Author: Adam Roberts
Publisher: Palgrave Macmillan
RRP: £18.99, US $28.0
ISBN: 978 1 137 37363 2
Publication Date: 01 November 2013


In the run up to The Desolation of Smaug it was inevitable that a number of books would appear in the run up to December. We await a plethora of glossy books full of colour and little insight. What wasn’t expect was the publication of Adam Roberts, The Riddles of The Hobbit (186 pages), a scholarly book, but one which is not impenetrable to the casual reader.

Roberts postulates that The Hobbit’s riddles are not confined to the chapter 'Riddles in the Dark' but that the whole book can be read as one large meta-riddle. He builds his argument carefully, setting out his contentions in the extensive introduction, before building his case on the importance of riddles in the Anglo-Saxon world and Cynewulf and the Exeter book, all the time referencing back to The Hobbit and Tolkien’s other works. He builds his argument carefully and as a whole it does hold together.

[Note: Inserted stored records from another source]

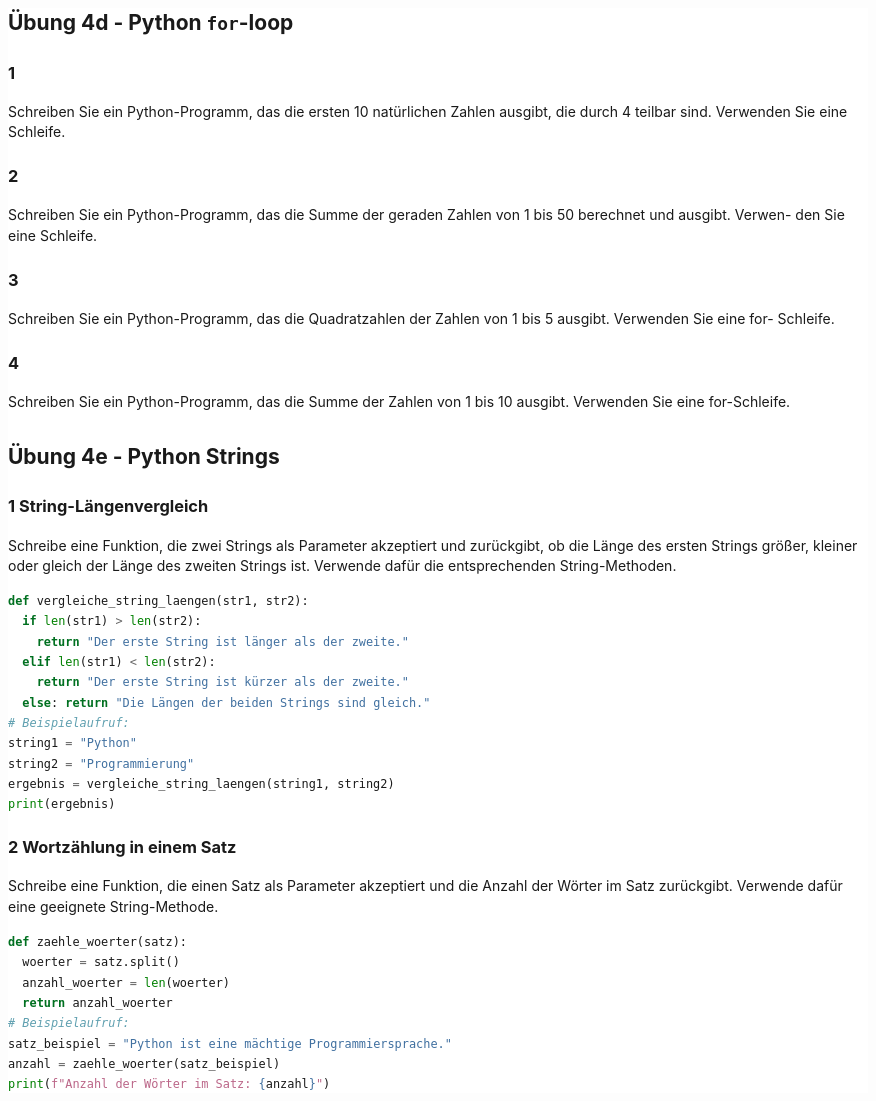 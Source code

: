 ## Übung 4d - Python `for`-loop

### 1
Schreiben Sie ein Python-Programm, das die ersten 10 natürlichen Zahlen ausgibt, die durch 4 teilbar sind. Verwenden
Sie eine Schleife.

### 2
Schreiben Sie ein Python-Programm, das die Summe der geraden Zahlen von 1 bis 50 berechnet und ausgibt. Verwen-
den Sie eine Schleife.

### 3
Schreiben Sie ein Python-Programm, das die Quadratzahlen der Zahlen von 1 bis 5 ausgibt. Verwenden Sie eine for-
Schleife.

### 4
Schreiben Sie ein Python-Programm, das die Summe der Zahlen von 1 bis 10 ausgibt. Verwenden Sie eine for-Schleife.

## Übung 4e - Python Strings

### 1 String-Längenvergleich
Schreibe eine Funktion, die zwei Strings als Parameter akzeptiert und zurückgibt, ob die Länge des ersten Strings 
größer, kleiner oder gleich der Länge des zweiten Strings ist. Verwende dafür die entsprechenden String-Methoden.

```python
def vergleiche_string_laengen(str1, str2): 
  if len(str1) > len(str2): 
    return "Der erste String ist länger als der zweite." 
  elif len(str1) < len(str2): 
    return "Der erste String ist kürzer als der zweite." 
  else: return "Die Längen der beiden Strings sind gleich." 
# Beispielaufruf: 
string1 = "Python" 
string2 = "Programmierung" 
ergebnis = vergleiche_string_laengen(string1, string2) 
print(ergebnis)
```

### 2 Wortzählung in einem Satz
Schreibe eine Funktion, die einen Satz als Parameter akzeptiert und die Anzahl der Wörter im Satz zurückgibt. 
Verwende dafür eine geeignete String-Methode.

```python
def zaehle_woerter(satz): 
  woerter = satz.split() 
  anzahl_woerter = len(woerter) 
  return anzahl_woerter 
# Beispielaufruf: 
satz_beispiel = "Python ist eine mächtige Programmiersprache." 
anzahl = zaehle_woerter(satz_beispiel) 
print(f"Anzahl der Wörter im Satz: {anzahl}")
```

To some extent Tolkien must take some blame, his own answers to pretty direct questions about both The Hobbit and The Lord of the Rings could be frustratingly contradictory, which opens both texts up to external interpretation.

However, one of the problems with constructing a thesis based on The Hobbit being a meta-riddle, containing lessor riddles is that even Roberts own interpretations are open to competing answers. When discussing the meaning of one of the riddles Roberts comes up with his own interpretation of the answer.

This thing all things devours;
Birds, beasts, trees, flowers;
Gnaws iron, bites steel;
Grinds hard stones to meal;
Slays kings, ruin towns,
And beats high mountains down.

Now, the original answer to the riddle is ‘time’, but Roberts postulates that this can actually be read as Smaug, a character known to both Tolkien and Bilbo, at that point in the story. However, it can also be read as a prescient description of the ring itself. The existence of the ring guarantees the continual destruction which the wars create, the contest for the ring threatens the destruction of Middle-Earth itself.

This counter- interpretation is no more farfetched as Roberts's contention that when Bilbo introduces himself to the Trolls as a ‘burrahobbit’ the internalised riddle is that in fact ‘burra’ references a middle English work for ‘ring’ so, rather than an amalgamation of burglar and Hobbit, Bilbo is conceptualising himself as a ring-hobbit, or at least Tolkien is as Bilbo has yet to find the ring when he meets the trolls.

Roberts has a very clean style of writing, which succeeds in not talking down to the audience, whilst at the same time not disappearing up its own scholarly arse. The language used invites readers to follow Roberts’s line of argument without descending into specialist language in an attempt to make the book exclusive.

Did I agree with his reading of the text? Well, he makes a compelling argument, but what I most enjoyed about the book is that it made me think about the text in another way adding another layer to what many consider just a book for kids.